Setelah kematian Xue Li pada kehidupan sebelumnya, sebuah kebakaran hebat meluluhlantakkan semuanya. Kediaman Pangeran Dingyuan yang dulu tenang dan indah itu pun tidak lagi ada. Dengan sangat terpaksa, ia kembali ke kediaman Pangeran Wei, namun kediaman itu segera mengalami malapetaka. Ada yang meninggal, ada yang diasingkan, sehingga akhirnya ia tidak punya tempat untuk bernaung dan terdampar di jalanan.

Setelah terdiam sejenak, Wei Yunxue menenangkan hatinya, lalu melangkah masuk lebih dalam.

Xue Li sejak dulu menyukai ketenangan; di kediaman itu selain pengawal pribadinya dan beberapa pelayan, tidak ada orang lain. Ia menapaki lorong yang berliku-liku tanpa bertemu siapapun.

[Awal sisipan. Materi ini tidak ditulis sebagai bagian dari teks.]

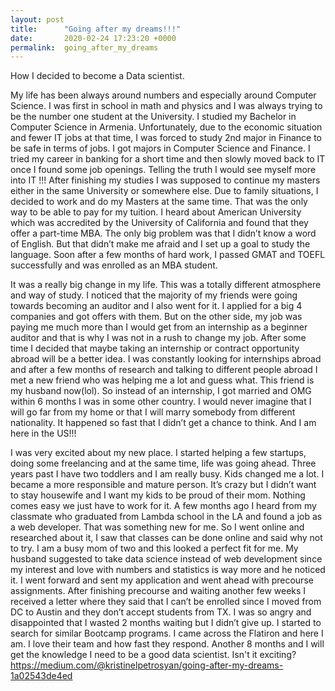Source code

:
 ```yaml
---
layout: post
title:      "​Going after my dreams!!!"
date:       2020-02-24 17:23:20 +0000
permalink:  going_after_my_dreams
---
```



How I decided to become a Data scientist.


My life has been always around numbers and especially around Computer Science. I was first in school in math and physics and I was always trying to be the number one student at the University. I studied my Bachelor in Computer Science in Armenia. Unfortunately, due to the economic situation and fewer IT jobs at that time, I was forced to study 2nd major in Finance to be safe in terms of jobs. I got majors in Computer Science and Finance. I tried my career in banking for a short time and then slowly moved back to IT once I found some job openings. Telling the truth I would see myself more into IT !!!
After finishing my studies I was supposed to continue my masters either in the same University or somewhere else. Due to family situations, I decided to work and do my Masters at the same time. That was the only way to be able to pay for my tuition. I heard about American University which was accredited by the University of California and found that they offer a part-time MBA. The only big problem was that I didn’t know a word of English. But that didn’t make me afraid and I set up a goal to study the language. Soon after a few months of hard work, I passed GMAT and TOEFL successfully and was enrolled as an MBA student.

It was a really big change in my life. This was a totally different atmosphere and way of study. I noticed that the majority of my friends were going towards becoming an auditor and I also went for it. I applied for a big 4 companies and got offers with them. But on the other side, my job was paying me much more than I would get from an internship as a beginner auditor and that is why I was not in a rush to change my job. After some time I decided that maybe taking an internship or contract opportunity abroad will be a better idea. I was constantly looking for internships abroad and after a few months of research and talking to different people abroad I met a new friend who was helping me a lot and guess what. This friend is my husband now(lol). So instead of an internship, I got married and OMG within 6 months I was in some other country. I would never imagine that I will go far from my home or that I will marry somebody from different nationality. It happened so fast that I didn’t get a chance to think. And I am here in the US!!!

I was very excited about my new place. I started helping a few startups, doing some freelancing and at the same time, life was going ahead. Three years past I have two toddlers and I am really busy. Kids changed me a lot. I became a more responsible and mature person. It’s crazy but I didn’t want to stay housewife and I want my kids to be proud of their mom. Nothing comes easy we just have to work for it.
A few months ago I heard from my classmate who graduated from Lambda school in the LA and found a job as a web developer. That was something new for me. So I went online and researched about it, I saw that classes can be done online and said why not to try. I am a busy mom of two and this looked a perfect fit for me. My husband suggested to take data science instead of web development since my interest and love with numbers and statistics is way more and he noticed it. I went forward and sent my application and went ahead with precourse assignments. After finishing precourse and waiting another few weeks I received a letter where they said that I can’t be enrolled since I moved from DC to Austin and they don’t accept students from TX. I was so angry and disappointed that I wasted 2 months waiting but I didn’t give up. I started to search for similar Bootcamp programs. I came across the Flatiron and here I am. I love their team and how fast they respond. Another 8 months and I will get the knowledge I need to be a good data scientist. Isn't it exciting?
https://medium.com/@kristinelpetrosyan/going-after-my-dreams-1a02543de4ed




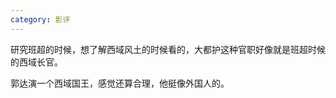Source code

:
```yaml
---
category: 影评
---
```


研究班超的时候，想了解西域风土的时候看的，大都护这种官职好像就是班超时候的西域长官。

郭达演一个西域国王，感觉还算合理，他挺像外国人的。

Berdasarkan pengetahuannya tentang Xue Li, kemungkinan besar ia sedang berada di ruang baca pada saat ini. Dengan terbiasa, Wei Yunxue membelokkan langkah melewati sebuah sudut dan benar saja, dari kejauhan tampak sebuah pohon kayu phoenix yang besar. Daunnya seperti bulu phoenix yang terbang, seperti mahkota burung phoenix merah, seluruh pohon dipenuhi warna merah menyala, seolah lautan api yang membara.

Pada kehidupan sebelumnya, ia sangat menyukai pohon ini. Saat santai, biasanya ia membawa kursi rotan untuk duduk di bawah pohon, berangin di musim panas atau berjemur malas dengan jubah tebal saat musim dingin. Karena alasan itu, Xue Li bahkan membuatkan sebuah ayunan kecil untuknya.

Kenangan kehidupan sebelumnya berbarengan dengan pemandangan saat ini. Segala sesuatu tampak tidak pernah berubah, hanya saja ayunan kecil di bawah pohon phoenix itu sudah tiada. Wei Yunxue menatapnya sebentar dengan wajah datar, menundukkan mata lalu mengalihkan pandangannya ke ruang baca yang tidak jauh darinya.